**Exercise directions**. Copy out all lines from the entries below in which "prove" occurs.

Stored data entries
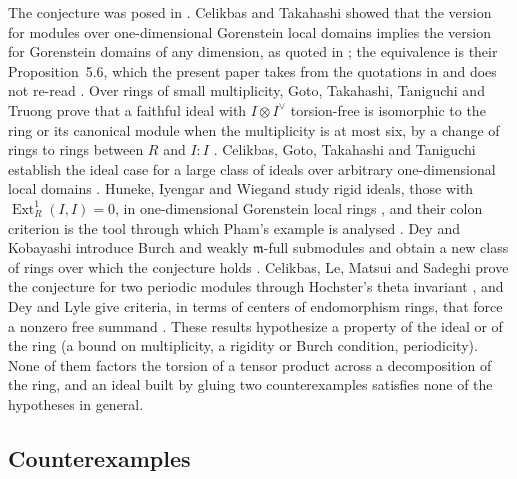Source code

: \documentclass[11pt]{article}
\theoremstyle{definition}
\theoremstyle{remark}
\begin{document}
The conjecture was posed in \cite{HunekeWiegand1994}. Celikbas and Takahashi showed that the version for
modules over one-dimensional Gorenstein local domains implies the version for Gorenstein domains of any
dimension, as quoted in \cite{GarciaSanchezLeamer2013}; the equivalence is their Proposition~5.6, which the
present paper takes from the quotations in \cite{Leamer2012} and does not re-read \cite{CelikbasTakahashi2011}. Over rings of small
multiplicity, Goto, Takahashi, Taniguchi and Truong prove that a faithful ideal with
$I\otimes I^{\vee}$ torsion-free is isomorphic to the ring or its canonical module when the multiplicity is at
most six, by a change of rings to rings between $R$ and $I:I$ \cite{GotoTakahashiTaniguchiTruong2013}.
Celikbas, Goto, Takahashi and Taniguchi establish the ideal case for a large class of ideals over arbitrary
one-dimensional local domains \cite{CelikbasGotoTakahashiTaniguchi2017}. Huneke, Iyengar and Wiegand study rigid
ideals, those with $\operatorname{Ext}^1_R(I,I)=0$, in one-dimensional Gorenstein local rings
\cite{HunekeIyengarWiegand2018}, and their colon criterion is the tool through which Pham's example is analysed
\cite{Pham2026}. Dey and Kobayashi introduce Burch and weakly $\mathfrak m$-full submodules and obtain a new class
of rings over which the conjecture holds \cite{DeyKobayashi2022}. Celikbas, Le, Matsui and Sadeghi prove the
conjecture for two periodic modules through Hochster's theta invariant \cite{CelikbasLeMatsuiSadeghi2022}, and Dey
and Lyle give criteria, in terms of centers of endomorphism rings, that force a nonzero free summand
\cite{DeyLyle2025}. These results hypothesize a property of the ideal or of the ring (a bound on multiplicity, a
rigidity or Burch condition, periodicity). None of them factors the torsion of a tensor product across a
decomposition of the ring, and an ideal built by gluing two counterexamples satisfies none of the hypotheses in
general.

\subsection{Counterexamples}
\end{document}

**Exercise solution**.
multiplicity, Goto, Takahashi, Taniguchi and Truong prove that a faithful ideal with
of rings over which the conjecture holds \cite{DeyKobayashi2022}. Celikbas, Le, Matsui and Sadeghi prove the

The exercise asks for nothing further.